* [Data supplied]

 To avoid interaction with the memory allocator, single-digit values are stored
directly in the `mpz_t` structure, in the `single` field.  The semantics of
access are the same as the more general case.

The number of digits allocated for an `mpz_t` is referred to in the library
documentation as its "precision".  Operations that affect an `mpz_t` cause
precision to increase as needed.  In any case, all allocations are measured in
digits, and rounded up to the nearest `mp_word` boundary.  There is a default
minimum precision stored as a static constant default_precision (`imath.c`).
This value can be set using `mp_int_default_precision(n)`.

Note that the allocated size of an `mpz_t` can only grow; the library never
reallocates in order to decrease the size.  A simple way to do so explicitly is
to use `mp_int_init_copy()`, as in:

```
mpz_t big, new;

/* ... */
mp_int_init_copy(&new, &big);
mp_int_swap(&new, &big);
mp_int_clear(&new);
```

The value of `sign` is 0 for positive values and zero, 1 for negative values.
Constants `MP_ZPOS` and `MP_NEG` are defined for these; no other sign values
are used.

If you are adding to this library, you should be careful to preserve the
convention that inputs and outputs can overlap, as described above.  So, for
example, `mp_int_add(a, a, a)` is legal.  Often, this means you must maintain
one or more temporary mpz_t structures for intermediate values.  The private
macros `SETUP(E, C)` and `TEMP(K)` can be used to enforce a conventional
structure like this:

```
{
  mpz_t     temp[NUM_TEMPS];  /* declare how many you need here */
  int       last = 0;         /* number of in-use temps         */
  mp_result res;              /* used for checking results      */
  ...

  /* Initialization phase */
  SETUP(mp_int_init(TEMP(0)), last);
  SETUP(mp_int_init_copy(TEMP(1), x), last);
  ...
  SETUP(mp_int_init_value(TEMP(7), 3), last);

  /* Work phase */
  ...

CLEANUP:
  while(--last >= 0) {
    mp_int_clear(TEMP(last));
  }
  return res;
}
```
...
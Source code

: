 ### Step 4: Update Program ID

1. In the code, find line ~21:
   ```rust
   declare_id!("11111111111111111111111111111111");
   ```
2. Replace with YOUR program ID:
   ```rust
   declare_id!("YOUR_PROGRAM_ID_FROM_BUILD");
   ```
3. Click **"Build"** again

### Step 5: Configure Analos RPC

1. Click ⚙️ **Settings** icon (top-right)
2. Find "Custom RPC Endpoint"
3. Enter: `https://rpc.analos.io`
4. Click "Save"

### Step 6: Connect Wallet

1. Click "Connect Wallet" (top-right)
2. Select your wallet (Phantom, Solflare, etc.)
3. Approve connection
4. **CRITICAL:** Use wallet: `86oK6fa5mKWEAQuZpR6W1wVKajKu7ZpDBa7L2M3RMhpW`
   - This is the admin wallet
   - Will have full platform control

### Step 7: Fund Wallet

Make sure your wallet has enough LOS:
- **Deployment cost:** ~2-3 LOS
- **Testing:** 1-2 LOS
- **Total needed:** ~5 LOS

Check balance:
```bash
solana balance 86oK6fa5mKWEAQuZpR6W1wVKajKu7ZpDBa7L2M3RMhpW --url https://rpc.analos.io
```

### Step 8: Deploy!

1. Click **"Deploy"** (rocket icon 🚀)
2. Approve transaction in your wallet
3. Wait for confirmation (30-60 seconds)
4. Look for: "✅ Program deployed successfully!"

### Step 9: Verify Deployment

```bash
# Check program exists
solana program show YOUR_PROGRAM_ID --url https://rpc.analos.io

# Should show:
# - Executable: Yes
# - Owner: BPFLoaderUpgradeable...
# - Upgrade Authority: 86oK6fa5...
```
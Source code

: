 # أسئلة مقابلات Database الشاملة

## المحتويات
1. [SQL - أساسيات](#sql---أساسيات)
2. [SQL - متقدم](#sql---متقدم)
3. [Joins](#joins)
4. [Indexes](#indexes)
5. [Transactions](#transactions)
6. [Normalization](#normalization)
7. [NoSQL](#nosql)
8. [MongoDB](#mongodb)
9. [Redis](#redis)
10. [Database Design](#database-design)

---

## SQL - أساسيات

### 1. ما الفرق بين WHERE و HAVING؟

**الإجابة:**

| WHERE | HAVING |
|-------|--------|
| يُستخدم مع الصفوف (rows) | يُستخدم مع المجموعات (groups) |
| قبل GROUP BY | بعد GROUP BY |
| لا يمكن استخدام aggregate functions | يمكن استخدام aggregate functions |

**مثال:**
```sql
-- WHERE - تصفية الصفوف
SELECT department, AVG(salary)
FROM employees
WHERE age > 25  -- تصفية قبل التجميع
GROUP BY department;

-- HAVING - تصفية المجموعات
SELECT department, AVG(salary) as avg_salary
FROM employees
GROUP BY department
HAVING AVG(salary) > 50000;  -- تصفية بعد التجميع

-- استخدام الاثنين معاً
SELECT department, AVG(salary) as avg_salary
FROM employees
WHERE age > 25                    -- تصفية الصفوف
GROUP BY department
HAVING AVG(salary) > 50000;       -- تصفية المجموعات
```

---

* [What you need to do] Proceeding from the line containing "To avoid interaction" through the line containing "you must maintain", transcribe the lines above exactly, both end lines included.

* [Answer space]
 To avoid interaction with the memory allocator, single-digit values are stored
directly in the `mpz_t` structure, in the `single` field.  The semantics of
access are the same as the more general case.

The number of digits allocated for an `mpz_t` is referred to in the library
documentation as its "precision".  Operations that affect an `mpz_t` cause
precision to increase as needed.  In any case, all allocations are measured in
digits, and rounded up to the nearest `mp_word` boundary.  There is a default
minimum precision stored as a static constant default_precision (`imath.c`).
This value can be set using `mp_int_default_precision(n)`.

Note that the allocated size of an `mpz_t` can only grow; the library never
reallocates in order to decrease the size.  A simple way to do so explicitly is
to use `mp_int_init_copy()`, as in:

```
mpz_t big, new;

/* ... */
mp_int_init_copy(&new, &big);
mp_int_swap(&new, &big);
mp_int_clear(&new);
```

The value of `sign` is 0 for positive values and zero, 1 for negative values.
Constants `MP_ZPOS` and `MP_NEG` are defined for these; no other sign values
are used.

If you are adding to this library, you should be careful to preserve the
convention that inputs and outputs can overlap, as described above.  So, for
example, `mp_int_add(a, a, a)` is legal.  Often, this means you must maintain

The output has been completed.